Stay-at-home shelfie #42


Yes, it makes me itchy that this photograph is slightly cockeyed. But we'll have to live with that. The hardcover on the left is Habibi, a hefty graphic novel by Craig Thompson. Patrick LaForge, who has had a long career at The New York Times1 but before that was at the York Daily Record (though we never overlapped), calls Habibi "a beautiful, strange and savage graphic novel, exploring the shared myths of judeo-christian-islamic tradition." And author Nnedi Okorafor raved that it was "THE Best Book of 2011." Joan gave it 4 out 5 stars in 2017.

I've read all nine volumes of Saga by Brian K. Vaughan and Fiona Staples, and now we just miss it, because nobody knows when it will return from its hiatus. Mister Miracle was Tom King's storytelling-in-12-issues followup to Vision. There's a graphic novel by Mari Naomi, who was mentioned two posts ago.
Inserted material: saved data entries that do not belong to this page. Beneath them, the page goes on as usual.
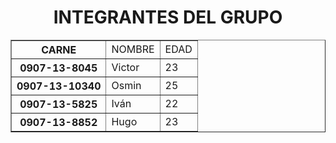 <html>
<head>
<title> Nombre del Grupo </title>

<CENTER>	
<H1>INTEGRANTES DEL GRUPO</H1>
<TABLE BORDER>
    <TR><TH>CARNE</TH> <TD>NOMBRE</TD> <TD>EDAD</TD>
    <TR><TH>0907-13-8045</TH> <TD>Victor</TD> <TD>23</TD>
    <TR><TH>0907-13-10340</TH> <TD>Osmin</TD> <TD>25</TD>
    <TR><TH>0907-13-5825</TH> <TD>Iván</TD> <TD>22</TD>
    <TR><TH>0907-13-8852</TH> <TD>Hugo</TD> <TD>23</TD>
</CENTER>
</TABLE>
</head>
</html>

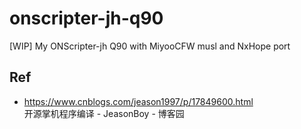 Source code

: # onscripter-jh-q90
[WIP] My ONScripter-jh Q90 with MiyooCFW musl and NxHope port

## Ref  
* https://www.cnblogs.com/jeason1997/p/17849600.html   
开源掌机程序编译 - JeasonBoy - 博客园  
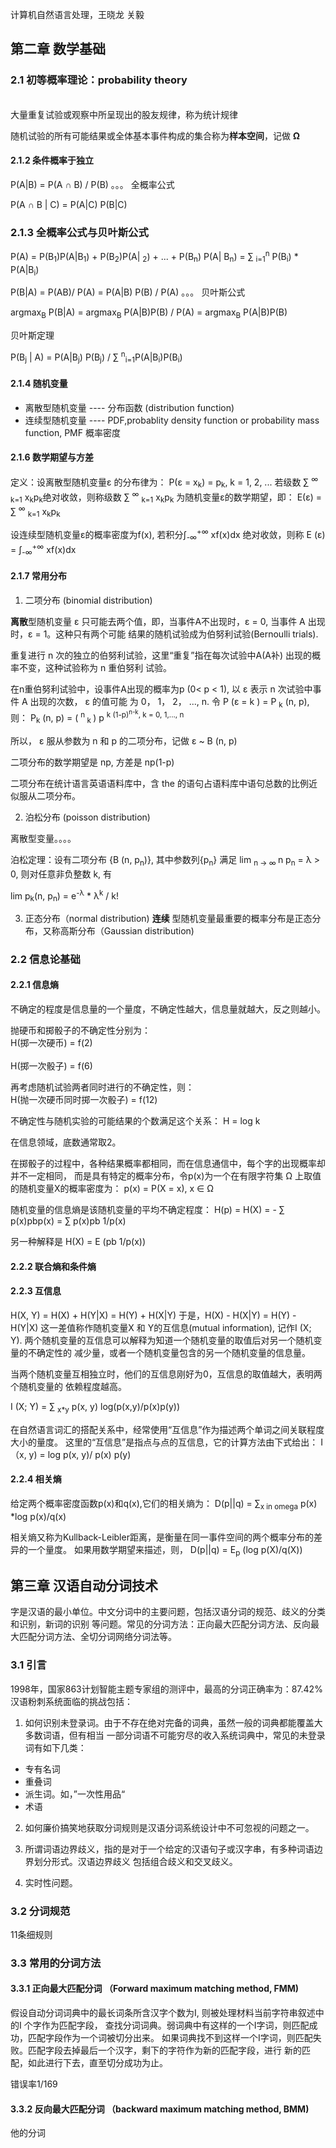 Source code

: 计算机自然语言处理，王晓龙 关毅

## 第二章 数学基础
### 2.1 初等概率理论：probability theory

<br>大量重复试验或观察中所呈现出的股友规律，称为统计规律</br>

随机试验的所有可能结果或全体基本事件构成的集合称为<b>样本空间</b>，记做 <b>Ω</b> </br>

#### 2.1.2 条件概率于独立

P(A|B) = P(A ∩ B)   / P(B)              。。。 全概率公式

P(A ∩ B | C) = P(A|C) P(B|C)   

### 2.1.3 全概率公式与贝叶斯公式

P(A) = P(B<sub>1</sub>)P(A|B<sub>1</sub>) + P(B<sub>2</sub>)P(A| <sub>2</sub>) +
... + P(B<sub>n</sub>) P(A| B<sub>n</sub>)
= ∑ <sub>i=1</sub><sup>n</sup> P(B<sub>i</sub>) * P(A|B<sub>i</sub>)

P(B|A) = P(AB)/ P(A) = P(A|B) P(B) / P(A)  。。。  贝叶斯公式

argmax<sub>B</sub> P(B|A) = argmax<sub>B</sub> P(A|B)P(B) / P(A)
= argmax<sub>B</sub> P(A|B)P(B)


贝叶斯定理

P(B<sub>j</sub> | A) = P(A|B<sub>j</sub>) P(B<sub>j</sub>) / 
∑ <sup>n</sup><sub>i=1</sub>P(A|B<sub>i</sub>)P(B<sub>i</sub>)

#### 2.1.4 随机变量

* 离散型随机变量 ---- 分布函数 (distribution function)
* 连续型随机变量 ---- PDF,probablity density function or probability mass function, PMF 概率密度

#### 2.1.6 数学期望与方差

定义：设离散型随机变量ε 的分布律为：
P(ε = x<sub>k</sub>) = p<sub>k</sub>, k = 1, 2, ...
若级数 ∑ <sup>∞</sup> <sub>k=1</sub> x<sub>k</sub>p<sub>k</sub>绝对收敛，则称级数
 ∑ <sup>∞</sup> <sub>k=1</sub> x<sub>k</sub>p<sub>k</sub> 为随机变量ε的数学期望，即：
 E(ε) =  ∑ <sup>∞</sup> <sub>k=1</sub> x<sub>k</sub>p<sub>k</sub> 

设连续型随机变量ε的概率密度为f(x), 若积分∫<sub>-∞</sub><sup>+∞</sup> xf(x)dx 绝对收敛，则称
E (ε) = ∫<sub>-∞</sub><sup>+∞</sup> xf(x)dx 

<!--  
 \sum
 \infty 

 $$\sum$$ -->


#### 2.1.7 常用分布
1. 二项分布 (binomial distribution)

<b>离散</b>型随机变量 ε 只可能去两个值，即，当事件A不出现时，ε = 0, 当事件 A 出现时，ε = 1。这种只有两个可能
结果的随机试验成为伯努利试验(Bernoulli trials).

重复进行 n 次的独立的伯努利试验，这里“重复”指在每次试验中A(A补) 出现的概率不变，这种试验称为 n 重伯努利
  试验。

在n重伯努利试验中，设事件A出现的概率为p (0< p < 1), 以 ε 表示 n 次试验中事件 A 出现的次数， ε 的值可能
  为 0， 1， 2， ..., n. 令 P (ε = k ) = P <sub>k</sub> (n, p), 则：
  P<sub>k</sub> (n, p) = ( <sup> n </sup> <sub>k </sub>) p <sup>k</sub> (1-p)<sup>n-k</sup>,
  k = 0, 1,..., n

所以， ε 服从参数为 n 和 p 的二项分布，记做 ε ~ B (n, p)

二项分布的数学期望是 np, 方差是 np(1-p)

二项分布在统计语言英语语料库中，含 the 的语句占语料库中语句总数的比例近似服从二项分布。

2. 泊松分布 (poisson distribution)

离散型变量。。。。

泊松定理：设有二项分布 {B (n, p<sub>n</sub>)}, 其中参数列{p<sub>n</sub>} 满足 
lim <sub>n -> ∞ </sub> n p<sub>n</sub> =  λ > 0, 则对任意非负整数 k, 有

lim p<sub>k</sub>(n, p<sub>n</sub>) = e<sup>-λ</sup> * λ<sup>k</sup> / k!


3. 正态分布（normal distribution)
<b> 连续</b> 型随机变量最重要的概率分布是正态分布，又称高斯分布（Gaussian distribution)

### 2.2 信息论基础

#### 2.2.1 信息熵
不确定的程度是信息量的一个量度，不确定性越大，信息量就越大，反之则越小。

抛硬币和掷骰子的不确定性分别为：
<br> H(掷一次硬币) = f(2)</br>
<br> H(掷一次骰子) = f(6)</br>

再考虑随机试验两者同时进行的不确定性，则：
<br> H(抛一次硬币同时掷一次骰子) = f(12)</br>

不确定性与随机实验的可能结果的个数满足这个关系：
H = log k

在信息领域，底数通常取2。

在掷骰子的过程中，各种结果概率都相同，而在信息通信中，每个字的出现概率却并不一定相同，
而是具有特定的概率分布，令p(x)为一个在有限字符集 Ω 上取值的随机变量X的概率密度为：
p(x) = P(X = x), x ∈ Ω

随机变量的信息熵是该随机变量的平均不确定程度：
H(p) = H(X) = - ∑ p(x)pbp(x) = ∑ p(x)pb 1/p(x)

另一种解释是
H(X) = E (pb 1/p(x))

#### 2.2.2 联合熵和条件熵

#### 2.2.3 互信息

H(X, Y) = H(X) + H(Y|X) = H(Y) + H(X|Y)
于是，H(X) - H(X|Y) = H(Y) - H(Y|X)
这一差值称作随机变量X 和 Y的互信息(mutual information), 记作I (X; Y).
两个随机变量的互信息可以解释为知道一个随机变量的取值后对另一个随机变量的不确定性的
减少量，或者一个随机变量包含的另一个随机变量的信息量。

当两个随机变量互相独立时，他们的互信息刚好为0，互信息的取值越大，表明两个随机变量的
依赖程度越高。

I (X; Y) = ∑ <sub>x*y</sub> p(x, y) log(p(x,y)/p(x)p(y))

在自然语言词汇的搭配关系中，经常使用“互信息”作为描述两个单词之间关联程度大小的量度。
这里的“互信息”是指点与点的互信息，它的计算方法由下式给出：
I（x, y) = log p(x, y)/ p(x) p(y)

#### 2.2.4 相关熵
给定两个概率密度函数p(x)和q(x),它们的相关熵为：
D(p||q) = ∑<sub>x in omega</sub> p(x) *log p(x)/q(x)

相关熵又称为Kullback-Leibler距离，是衡量在同一事件空间的两个概率分布的差异的一个量度。
如果用数学期望来描述，则，
D(p||q) = E<sub>p</sub> (log p(X)/q(X))


## 第三章 汉语自动分词技术
字是汉语的最小单位。中文分词中的主要问题，包括汉语分词的规范、歧义的分类和识别，新词的识别
等问题。常见的分词方法：正向最大匹配分词方法、反向最大匹配分词方法、全切分词网络分词法等。

### 3.1 引言
1998年，国家863计划智能主题专家组的测评中，最高的分词正确率为：87.42%
汉语粉刺系统面临的挑战包括：
1. 如何识别未登录词。由于不存在绝对完备的词典，虽然一般的词典都能覆盖大多数词语，但有相当
一部分词语不可能穷尽的收入系统词典中，常见的未登录词有如下几类：
- 专有名词
- 重叠词
- 派生词。如，”一次性用品“
- 术语

2. 如何廉价搞笑地获取分词规则是汉语分词系统设计中不可忽视的问题之一。

3. 所谓词语边界歧义，指的是对于一个给定的汉语句子或汉字串，有多种词语边界划分形式。汉语边界歧义
包括组合歧义和交叉歧义。

4. 实时性问题。

### 3.2 分词规范
11条细规则

### 3.3 常用的分词方法
#### 3.3.1 正向最大匹配分词 （Forward maximum matching method, FMM)
假设自动分词词典中的最长词条所含汉字个数为I, 则被处理材料当前字符串叙述中的I 个字作为匹配字段，
查找分词词典。弱词典中有这样的一个I字词，则匹配成功，匹配字段作为一个词被切分出来。
如果词典找不到这样一个I字词，则匹配失败。匹配字段去掉最后一个汉字，剩下的字符作为新的匹配字段，进行
新的匹配，如此进行下去，直至切分成功为止。

错误率1/169

#### 3.3.2 反向最大匹配分词 （backward maximum matching method, BMM)
他的分词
The brownish graphic novel near the middle with no title on the spine is Minna Sundberg's Stand Still, Stay Silent, aptly described as "a light-hearted journey of friendship and camaraderie, with elements of Nordic mythology and some horror." Stand Still, Stay Silent started as a webcomic in 2013.

I read Thi Bui's autobiographical The Best We Could Do, about a family's escape from Vietnam to the United States, last year and found it wonderful, sad, hopeful, enlightening. Five stars. Also excellent is Sarah Glidden's Rolling Blackouts: Dispatches from Turkey, Syria, and Iraq, about 21st century journalism.

To the right are a bunch of fun Marvel characters: Doctor Strange, Sub-Mariner, Luke Cage, Mockingbird. Somebody should consider making some movies or TV shows about these superheroes. I bet they'd be popular.

Footnotes
1. Trivia: LaForge was essentially the originator of the phrase "Retweets are not endorsements" on Twitter.
2. I also highly recommend Naomi's Turning Japanese.